(Records drawn from a dataset)
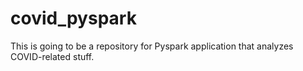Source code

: # covid_pyspark
This is going to be a repository for Pyspark application that analyzes COVID-related stuff. 
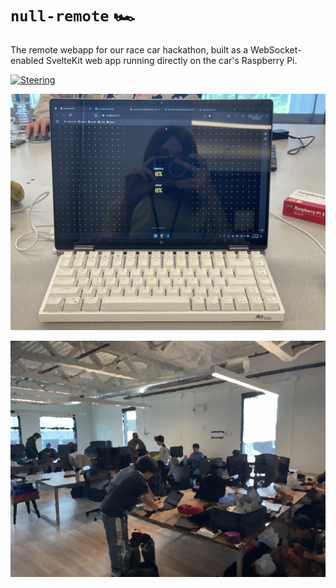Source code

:# `null-remote` 🏎️

The remote webapp for our race car hackathon, built as a WebSocket-enabled SvelteKit web app running directly on the car's Raspberry Pi.

[![Steering](https://img.youtube.com/vi/hvLhaX6VyO0/default.jpg)](https://youtu.be/hvLhaX6VyO0)

![Laptop](/assets/Laptop.jpg)

![Group](/assets/Group.jpg)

• [ASSIGNED TASK] All lines in the entries above that include "assets" should be found and copied.

• [YOUR SOLUTION]
![Laptop](/assets/Laptop.jpg)
![Group](/assets/Group.jpg)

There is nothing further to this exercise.